Start of INFORMATION PROVIDED

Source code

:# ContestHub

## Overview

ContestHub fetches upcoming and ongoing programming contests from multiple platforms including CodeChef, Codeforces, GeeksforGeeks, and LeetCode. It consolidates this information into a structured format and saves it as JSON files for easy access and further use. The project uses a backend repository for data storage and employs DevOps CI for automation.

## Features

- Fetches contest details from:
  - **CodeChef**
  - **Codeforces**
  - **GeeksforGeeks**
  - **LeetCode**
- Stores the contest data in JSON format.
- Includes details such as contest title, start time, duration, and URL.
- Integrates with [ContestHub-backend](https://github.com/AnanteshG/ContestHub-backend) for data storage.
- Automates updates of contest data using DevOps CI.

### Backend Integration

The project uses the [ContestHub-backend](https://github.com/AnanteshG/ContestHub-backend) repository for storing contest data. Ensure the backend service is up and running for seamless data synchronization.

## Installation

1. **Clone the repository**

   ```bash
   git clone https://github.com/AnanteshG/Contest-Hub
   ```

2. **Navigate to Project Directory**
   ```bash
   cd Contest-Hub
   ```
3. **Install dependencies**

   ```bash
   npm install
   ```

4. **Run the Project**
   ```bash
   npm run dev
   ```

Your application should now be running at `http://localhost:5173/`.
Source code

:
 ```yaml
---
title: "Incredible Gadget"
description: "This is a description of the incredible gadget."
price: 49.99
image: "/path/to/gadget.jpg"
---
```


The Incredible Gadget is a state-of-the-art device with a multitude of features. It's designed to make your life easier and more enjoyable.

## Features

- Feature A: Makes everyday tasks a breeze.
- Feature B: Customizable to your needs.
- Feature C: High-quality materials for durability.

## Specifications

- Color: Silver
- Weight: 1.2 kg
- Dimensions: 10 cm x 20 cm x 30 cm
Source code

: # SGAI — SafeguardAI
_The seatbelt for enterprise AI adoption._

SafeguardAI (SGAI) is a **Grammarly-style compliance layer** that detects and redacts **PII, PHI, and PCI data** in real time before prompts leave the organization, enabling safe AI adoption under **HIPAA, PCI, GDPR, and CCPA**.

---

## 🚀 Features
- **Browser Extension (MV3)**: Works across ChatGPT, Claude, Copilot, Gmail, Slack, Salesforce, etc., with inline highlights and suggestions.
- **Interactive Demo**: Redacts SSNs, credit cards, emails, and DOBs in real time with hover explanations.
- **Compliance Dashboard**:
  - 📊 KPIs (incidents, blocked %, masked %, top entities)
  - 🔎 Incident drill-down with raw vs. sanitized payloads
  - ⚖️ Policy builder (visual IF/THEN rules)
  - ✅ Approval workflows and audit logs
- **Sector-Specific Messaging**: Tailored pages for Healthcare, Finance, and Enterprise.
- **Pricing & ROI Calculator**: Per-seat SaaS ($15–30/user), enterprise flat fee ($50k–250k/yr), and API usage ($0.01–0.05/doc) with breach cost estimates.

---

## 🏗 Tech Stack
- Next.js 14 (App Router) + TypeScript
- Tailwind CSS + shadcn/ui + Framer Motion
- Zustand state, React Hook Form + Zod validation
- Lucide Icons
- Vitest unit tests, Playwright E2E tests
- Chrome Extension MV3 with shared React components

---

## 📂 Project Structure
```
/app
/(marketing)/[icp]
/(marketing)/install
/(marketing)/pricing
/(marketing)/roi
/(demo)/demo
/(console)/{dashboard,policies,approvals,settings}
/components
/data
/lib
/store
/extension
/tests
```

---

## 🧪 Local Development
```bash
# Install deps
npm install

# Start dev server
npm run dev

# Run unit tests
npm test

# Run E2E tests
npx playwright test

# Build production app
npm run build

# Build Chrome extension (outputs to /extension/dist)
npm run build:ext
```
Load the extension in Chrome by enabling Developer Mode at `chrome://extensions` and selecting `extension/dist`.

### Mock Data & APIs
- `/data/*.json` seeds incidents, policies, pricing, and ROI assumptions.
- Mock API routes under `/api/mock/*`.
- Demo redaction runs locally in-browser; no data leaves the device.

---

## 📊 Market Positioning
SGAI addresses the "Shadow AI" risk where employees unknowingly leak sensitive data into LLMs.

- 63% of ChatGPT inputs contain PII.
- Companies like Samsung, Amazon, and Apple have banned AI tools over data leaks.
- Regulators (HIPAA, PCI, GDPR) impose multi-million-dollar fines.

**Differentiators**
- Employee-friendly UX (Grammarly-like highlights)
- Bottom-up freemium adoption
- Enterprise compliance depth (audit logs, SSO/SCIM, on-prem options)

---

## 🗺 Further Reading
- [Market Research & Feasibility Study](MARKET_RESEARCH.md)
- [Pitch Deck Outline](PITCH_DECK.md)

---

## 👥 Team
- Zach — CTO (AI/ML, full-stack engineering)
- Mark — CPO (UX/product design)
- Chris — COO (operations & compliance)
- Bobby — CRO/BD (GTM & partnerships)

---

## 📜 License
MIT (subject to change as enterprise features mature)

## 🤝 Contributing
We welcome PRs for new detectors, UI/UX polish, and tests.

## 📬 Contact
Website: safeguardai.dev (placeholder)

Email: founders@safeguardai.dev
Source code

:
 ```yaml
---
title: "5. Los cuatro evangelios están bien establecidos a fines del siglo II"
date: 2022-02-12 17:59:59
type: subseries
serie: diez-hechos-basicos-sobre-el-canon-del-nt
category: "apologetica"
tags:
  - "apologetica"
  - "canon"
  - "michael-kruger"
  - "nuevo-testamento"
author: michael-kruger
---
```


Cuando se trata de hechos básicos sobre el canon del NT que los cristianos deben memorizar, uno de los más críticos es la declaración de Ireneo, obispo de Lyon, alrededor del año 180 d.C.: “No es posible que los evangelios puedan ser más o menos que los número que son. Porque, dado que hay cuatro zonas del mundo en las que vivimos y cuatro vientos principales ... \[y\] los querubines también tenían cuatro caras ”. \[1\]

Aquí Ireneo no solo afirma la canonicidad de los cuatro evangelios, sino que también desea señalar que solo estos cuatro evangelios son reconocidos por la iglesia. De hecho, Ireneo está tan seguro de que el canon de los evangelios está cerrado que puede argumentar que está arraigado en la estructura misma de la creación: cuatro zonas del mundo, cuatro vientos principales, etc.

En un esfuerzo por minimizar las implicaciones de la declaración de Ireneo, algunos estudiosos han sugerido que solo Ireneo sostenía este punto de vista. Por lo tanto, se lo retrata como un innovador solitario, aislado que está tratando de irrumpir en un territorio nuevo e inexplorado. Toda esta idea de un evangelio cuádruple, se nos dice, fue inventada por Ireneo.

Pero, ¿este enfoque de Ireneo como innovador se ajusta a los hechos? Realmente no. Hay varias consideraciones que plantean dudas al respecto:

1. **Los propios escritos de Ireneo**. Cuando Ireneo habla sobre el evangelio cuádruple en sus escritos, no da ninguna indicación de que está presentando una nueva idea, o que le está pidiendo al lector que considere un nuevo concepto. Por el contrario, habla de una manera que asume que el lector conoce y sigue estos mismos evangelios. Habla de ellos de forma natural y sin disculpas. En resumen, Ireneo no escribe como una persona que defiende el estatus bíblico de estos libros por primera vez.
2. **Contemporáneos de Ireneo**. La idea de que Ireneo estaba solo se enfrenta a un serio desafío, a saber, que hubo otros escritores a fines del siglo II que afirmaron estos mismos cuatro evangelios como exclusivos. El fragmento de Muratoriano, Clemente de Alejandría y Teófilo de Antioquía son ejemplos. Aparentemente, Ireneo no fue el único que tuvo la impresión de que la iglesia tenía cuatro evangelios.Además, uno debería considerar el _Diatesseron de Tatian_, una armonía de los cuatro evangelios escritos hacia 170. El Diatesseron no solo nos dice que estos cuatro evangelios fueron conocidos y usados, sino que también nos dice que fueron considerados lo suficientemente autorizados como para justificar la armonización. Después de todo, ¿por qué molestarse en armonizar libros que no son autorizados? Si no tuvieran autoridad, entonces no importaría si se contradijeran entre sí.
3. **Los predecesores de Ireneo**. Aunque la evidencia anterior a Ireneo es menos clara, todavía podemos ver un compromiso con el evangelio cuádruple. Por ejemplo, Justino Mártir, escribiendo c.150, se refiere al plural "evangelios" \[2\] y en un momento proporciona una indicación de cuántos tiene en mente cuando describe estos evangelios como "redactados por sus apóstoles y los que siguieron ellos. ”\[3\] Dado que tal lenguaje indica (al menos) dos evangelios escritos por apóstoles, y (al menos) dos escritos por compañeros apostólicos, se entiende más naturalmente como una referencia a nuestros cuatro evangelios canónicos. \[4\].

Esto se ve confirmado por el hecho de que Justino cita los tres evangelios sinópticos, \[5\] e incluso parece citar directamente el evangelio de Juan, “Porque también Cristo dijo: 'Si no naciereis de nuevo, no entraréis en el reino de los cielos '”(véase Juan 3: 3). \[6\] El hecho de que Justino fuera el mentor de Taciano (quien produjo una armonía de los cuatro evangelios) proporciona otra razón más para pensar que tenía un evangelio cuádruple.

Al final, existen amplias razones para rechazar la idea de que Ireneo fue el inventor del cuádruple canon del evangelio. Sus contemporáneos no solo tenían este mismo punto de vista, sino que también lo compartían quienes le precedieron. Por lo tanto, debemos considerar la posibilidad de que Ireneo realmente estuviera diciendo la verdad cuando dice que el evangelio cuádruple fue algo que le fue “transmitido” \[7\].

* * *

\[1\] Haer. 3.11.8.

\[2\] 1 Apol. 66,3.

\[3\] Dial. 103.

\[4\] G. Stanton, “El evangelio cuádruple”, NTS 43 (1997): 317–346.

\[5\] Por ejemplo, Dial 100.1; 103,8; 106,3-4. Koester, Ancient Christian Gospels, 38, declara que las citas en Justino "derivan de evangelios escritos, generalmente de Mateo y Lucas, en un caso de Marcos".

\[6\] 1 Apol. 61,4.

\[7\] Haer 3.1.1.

End of INFORMATION PROVIDED

### ACTIVITY
Only the lines from the first line of the records through the line with "### Backend Integration" should be reproduced, exactly and with nothing added.

### SOLUTION TO THE EXERCISE
Source code

:# ContestHub

## Overview

ContestHub fetches upcoming and ongoing programming contests from multiple platforms including CodeChef, Codeforces, GeeksforGeeks, and LeetCode. It consolidates this information into a structured format and saves it as JSON files for easy access and further use. The project uses a backend repository for data storage and employs DevOps CI for automation.

## Features

- Fetches contest details from:
  - **CodeChef**
  - **Codeforces**
  - **GeeksforGeeks**
  - **LeetCode**
- Stores the contest data in JSON format.
- Includes details such as contest title, start time, duration, and URL.
- Integrates with [ContestHub-backend](https://github.com/AnanteshG/ContestHub-backend) for data storage.
- Automates updates of contest data using DevOps CI.

### Backend Integration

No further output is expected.